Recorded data
*** Block opens ***
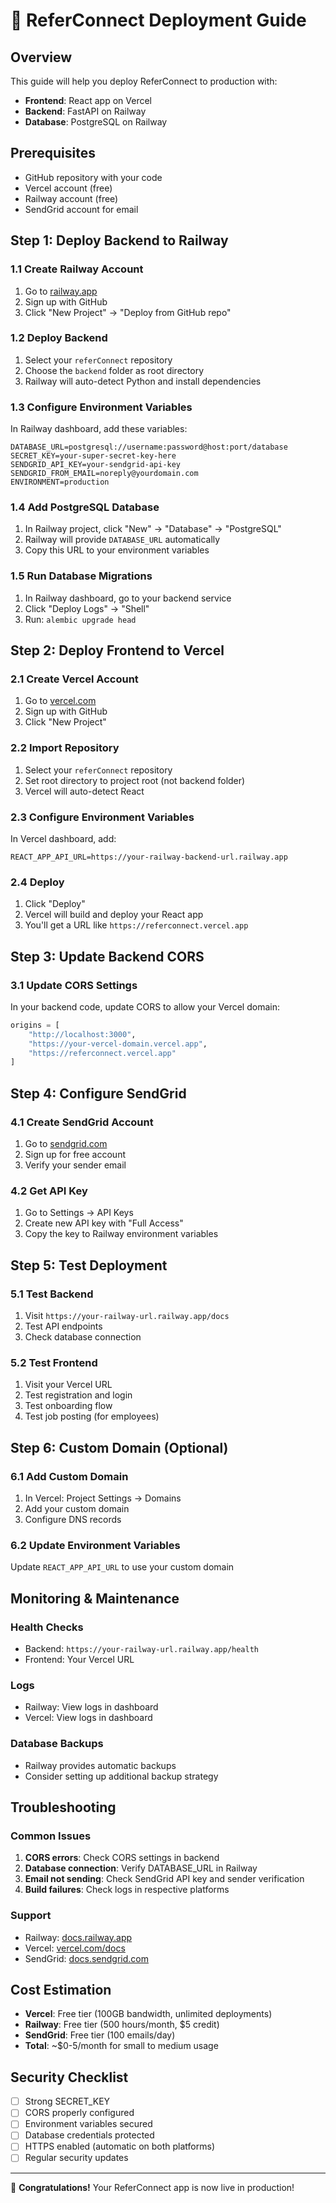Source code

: # 🚀 ReferConnect Deployment Guide

## Overview
This guide will help you deploy ReferConnect to production with:
- **Frontend**: React app on Vercel
- **Backend**: FastAPI on Railway
- **Database**: PostgreSQL on Railway

## Prerequisites
- GitHub repository with your code
- Vercel account (free)
- Railway account (free)
- SendGrid account for email

## Step 1: Deploy Backend to Railway

### 1.1 Create Railway Account
1. Go to [railway.app](https://railway.app)
2. Sign up with GitHub
3. Click "New Project" → "Deploy from GitHub repo"

### 1.2 Deploy Backend
1. Select your `referConnect` repository
2. Choose the `backend` folder as root directory
3. Railway will auto-detect Python and install dependencies

### 1.3 Configure Environment Variables
In Railway dashboard, add these variables:
```
DATABASE_URL=postgresql://username:password@host:port/database
SECRET_KEY=your-super-secret-key-here
SENDGRID_API_KEY=your-sendgrid-api-key
SENDGRID_FROM_EMAIL=noreply@yourdomain.com
ENVIRONMENT=production
```

### 1.4 Add PostgreSQL Database
1. In Railway project, click "New" → "Database" → "PostgreSQL"
2. Railway will provide `DATABASE_URL` automatically
3. Copy this URL to your environment variables

### 1.5 Run Database Migrations
1. In Railway dashboard, go to your backend service
2. Click "Deploy Logs" → "Shell"
3. Run: `alembic upgrade head`

## Step 2: Deploy Frontend to Vercel

### 2.1 Create Vercel Account
1. Go to [vercel.com](https://vercel.com)
2. Sign up with GitHub
3. Click "New Project"

### 2.2 Import Repository
1. Select your `referConnect` repository
2. Set root directory to project root (not backend folder)
3. Vercel will auto-detect React

### 2.3 Configure Environment Variables
In Vercel dashboard, add:
```
REACT_APP_API_URL=https://your-railway-backend-url.railway.app
```

### 2.4 Deploy
1. Click "Deploy"
2. Vercel will build and deploy your React app
3. You'll get a URL like `https://referconnect.vercel.app`

## Step 3: Update Backend CORS

### 3.1 Update CORS Settings
In your backend code, update CORS to allow your Vercel domain:
```python
origins = [
    "http://localhost:3000",
    "https://your-vercel-domain.vercel.app",
    "https://referconnect.vercel.app"
]
```

## Step 4: Configure SendGrid

### 4.1 Create SendGrid Account
1. Go to [sendgrid.com](https://sendgrid.com)
2. Sign up for free account
3. Verify your sender email

### 4.2 Get API Key
1. Go to Settings → API Keys
2. Create new API key with "Full Access"
3. Copy the key to Railway environment variables

## Step 5: Test Deployment

### 5.1 Test Backend
1. Visit `https://your-railway-url.railway.app/docs`
2. Test API endpoints
3. Check database connection

### 5.2 Test Frontend
1. Visit your Vercel URL
2. Test registration and login
3. Test onboarding flow
4. Test job posting (for employees)

## Step 6: Custom Domain (Optional)

### 6.1 Add Custom Domain
1. In Vercel: Project Settings → Domains
2. Add your custom domain
3. Configure DNS records

### 6.2 Update Environment Variables
Update `REACT_APP_API_URL` to use your custom domain

## Monitoring & Maintenance

### Health Checks
- Backend: `https://your-railway-url.railway.app/health`
- Frontend: Your Vercel URL

### Logs
- Railway: View logs in dashboard
- Vercel: View logs in dashboard

### Database Backups
- Railway provides automatic backups
- Consider setting up additional backup strategy

## Troubleshooting

### Common Issues
1. **CORS errors**: Check CORS settings in backend
2. **Database connection**: Verify DATABASE_URL in Railway
3. **Email not sending**: Check SendGrid API key and sender verification
4. **Build failures**: Check logs in respective platforms

### Support
- Railway: [docs.railway.app](https://docs.railway.app)
- Vercel: [vercel.com/docs](https://vercel.com/docs)
- SendGrid: [docs.sendgrid.com](https://docs.sendgrid.com)

## Cost Estimation
- **Vercel**: Free tier (100GB bandwidth, unlimited deployments)
- **Railway**: Free tier (500 hours/month, $5 credit)
- **SendGrid**: Free tier (100 emails/day)
- **Total**: ~$0-5/month for small to medium usage

## Security Checklist
- [ ] Strong SECRET_KEY
- [ ] CORS properly configured
- [ ] Environment variables secured
- [ ] Database credentials protected
- [ ] HTTPS enabled (automatic on both platforms)
- [ ] Regular security updates

---

🎉 **Congratulations!** Your ReferConnect app is now live in production!
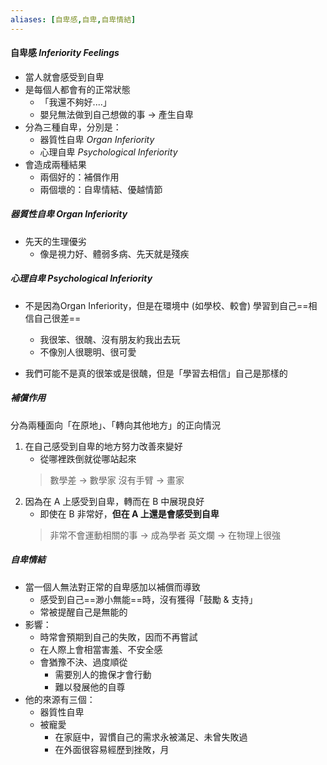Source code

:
```yaml
---
aliases: [自卑感,自卑,自卑情結]
---
```


#### 自卑感 _Inferiority Feelings_
- 當人就會感受到自卑
- 是每個人都會有的正常狀態
	-  「我還不夠好....」
	- 嬰兒無法做到自己想做的事 -> 產生自卑
- 分為三種自卑，分別是：
	- 器質性自卑 _Organ Inferiority_
	- 心理自卑 _Psychological Inferiority_
- 會造成兩種結果
	- 兩個好的：補償作用
	- 兩個壞的：自卑情結、優越情節
##### 器質性自卑 _Organ Inferiority_
- 先天的生理優劣
	- 像是視力好、體弱多病、先天就是殘疾

##### 心理自卑 _Psychological Inferiority_
- 不是因為Organ Inferiority，但是在環境中 (如學校、較會) 學習到自己==相信自己很差==
	- 我很笨、很醜、沒有朋友約我出去玩
	- 不像別人很聰明、很可愛

- 我們可能不是真的很笨或是很醜，但是「學習去相信」自己是那樣的

##### 補償作用
分為兩種面向「在原地」、「轉向其他地方」的正向情況
1. 在自己感受到自卑的地方努力改善來變好
	- 從哪裡跌倒就從哪站起來
	> 數學差 -> 數學家
	> 沒有手臂 -> 畫家
2. 因為在 A 上感受到自卑，轉而在 B 中展現良好
	- 即使在 B 非常好，**但在 A 上還是會感受到自卑**
	>  非常不會運動相關的事 -> 成為學者
	>  英文爛 -> 在物理上很強
##### 自卑情結
- 當一個人無法對正常的自卑感加以補償而導致
	- 感受到自己==渺小無能==時，沒有獲得「鼓勵 & 支持」
	- 常被提醒自己是無能的
- 影響：
	- 時常會預期到自己的失敗，因而不再嘗試
	- 在人際上會相當害羞、不安全感
	- 會猶豫不決、過度順從
		- 需要別人的擔保才會行動
		- 難以發展他的自尊
- 他的來源有三個：
	- 器質性自卑
	- 被寵愛
		- 在家庭中，習慣自己的需求永被滿足、未曾失敗過
		- 在外面很容易經歷到挫敗，月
*** Block closes ***
• _ASSIGNMENT_: The result should be every line that contains "month", copied from the entries.

• _RESULT BELOW_:
- **Railway**: Free tier (500 hours/month, $5 credit)
- **Total**: ~$0-5/month for small to medium usage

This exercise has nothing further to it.